上図は、従来断絶されてきた情報・判断の流れを、S&OEによっていかに構造化・接続し直すかを示した一例です。
各システムが保有するデータやログを判断の起点として収集・活用し、判断フローそのものはワークフロー基盤上に再構成されます。これにより、部門やレイヤーを超えた意思決定がリアルタイムに“流れる”状態が実現されるのです。
たとえば、原材料や部品の納期遅延のアラートを検知した瞬間に、どの顧客が影響を受けるのか、代替品はどこから供給できるのか、誰の承認が必要か──こうした判断フローを即座に起動できることが、S&OEの本質です。その実現には、メール、電話、FAX、チャットといった個別交渉ではなく、ServiceNowのようなワークフローエンジン、Snowflakeのようなデータ基盤、Splunkによるアラート連携などのSaaSを組み合わせ、判断に資するBI画面を整備することで、判断とアクションをリアルタイムにつなぐ仕組みが求められます。
製造業の“現場知”を、再現性ある判断へ昇華する
日本の製造業の強みとして長らく語られてきたのが、「現場力」です。状況に応じた柔軟な対応、ミスを防ぐ直感的な工夫、トラブル発生時の即断即決──これらはすべて、現場の経験と知見に裏打ちされた“判断力”の結果です。しかし、その多くは属人化され、形式知として蓄積されることなく、個人の暗黙知として現場に眠ったままになっています。

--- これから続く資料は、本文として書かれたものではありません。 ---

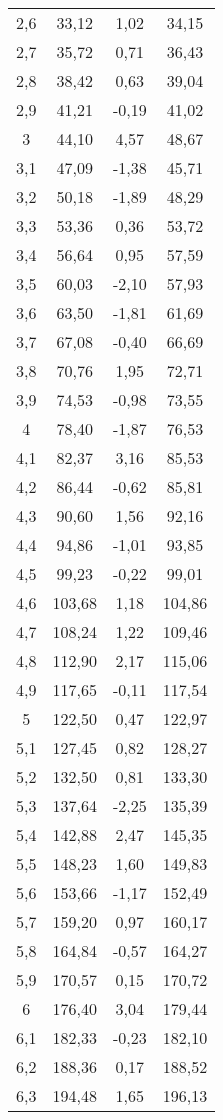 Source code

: \documentclass{article}
\begin{document}
\begin{longtable}[c]{|c|c|c|c|}
2,6 & 33,12 & 1,02 & 34,15\\
2,7 & 35,72 & 0,71 & 36,43\\
2,8 & 38,42 & 0,63 & 39,04\\
2,9 & 41,21 & -0,19 & 41,02\\
3 & 44,10 & 4,57 & 48,67\\
3,1 & 47,09 & -1,38 & 45,71\\
3,2 & 50,18 & -1,89 & 48,29\\
3,3 & 53,36 & 0,36 & 53,72\\
3,4 & 56,64 & 0,95 & 57,59\\
3,5 & 60,03 & -2,10 & 57,93\\
3,6 & 63,50 & -1,81 & 61,69\\
3,7 & 67,08 & -0,40 & 66,69\\
3,8 & 70,76 & 1,95 & 72,71\\
3,9 & 74,53 & -0,98 & 73,55\\
4 & 78,40 & -1,87 & 76,53\\
4,1 & 82,37 & 3,16 & 85,53\\
4,2 & 86,44 & -0,62 & 85,81\\
4,3 & 90,60 & 1,56 & 92,16\\
4,4 & 94,86 & -1,01 & 93,85\\
4,5 & 99,23 & -0,22 & 99,01\\
4,6 & 103,68 & 1,18 & 104,86\\
4,7 & 108,24 & 1,22 & 109,46\\
4,8 & 112,90 & 2,17 & 115,06\\
4,9 & 117,65 & -0,11 & 117,54\\
5 & 122,50 & 0,47 & 122,97\\
5,1 & 127,45 & 0,82 & 128,27\\
5,2 & 132,50 & 0,81 & 133,30\\
5,3 & 137,64 & -2,25 & 135,39\\
5,4 & 142,88 & 2,47 & 145,35\\
5,5 & 148,23 & 1,60 & 149,83\\
5,6 & 153,66 & -1,17 & 152,49\\
5,7 & 159,20 & 0,97 & 160,17\\
5,8 & 164,84 & -0,57 & 164,27\\
5,9 & 170,57 & 0,15 & 170,72\\
6 & 176,40 & 3,04 & 179,44\\
6,1 & 182,33 & -0,23 & 182,10\\
6,2 & 188,36 & 0,17 & 188,52\\
6,3 & 194,48 & 1,65 & 196,13\\

\end{longtable}
\end{document}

S&OEが真に取り組むべきは、この“現場知”の構造化です。ベテランが担っていた判断の勘所を可視化し、標準的な判断フローとして定義する。そして、誰がどの情報をもとに、どのタイミングで何を判断すべきかをワークフローやナレッジとして組織に落とし込む──これが、再現性ある現場判断を実現する鍵となります。
たとえば、自社製品の出荷遅延が見込まれた際、担当者がどの顧客を優先し、どの製品を切り替えるかを決めるには、製品別の代替可否、顧客ごとの優先度、現場の在庫状況といった複数の判断軸が絡みます。これまでこうした判断は、熟練者の頭の中にしか存在せず、新人が一人で対応するのは困難でした。S&OEでは、こうした判断条件をルール化し、判断ナビゲーションとして仕立てることで、誰でも一定レベルの判断ができる構造をつくり出します。
さらに、この判断構造を継続的に改善していくことで、業務は進化し続けることができます。過去の判断ログを分析し、処理時間や結果精度のばらつきを検証することで、判断ルールやフローは“学習”し続けるのです。S&OEとは、判断の再現性を実現するだけでなく、現場判断を「組織知」へと昇華し、進化させていくための仕組みでもあるのです。
S&OEは“即応”を担う意思決定インターフェースである
現代のサプライチェーンにおいて、最大の競争力は「即応力」だといっても過言ではありません。どれだけ緻密な計画を立てたとしても、外部環境の変化──たとえば部材の納入遅延、災害、物流障害、急な需要変動──によって、現場は常に調整を強いられます。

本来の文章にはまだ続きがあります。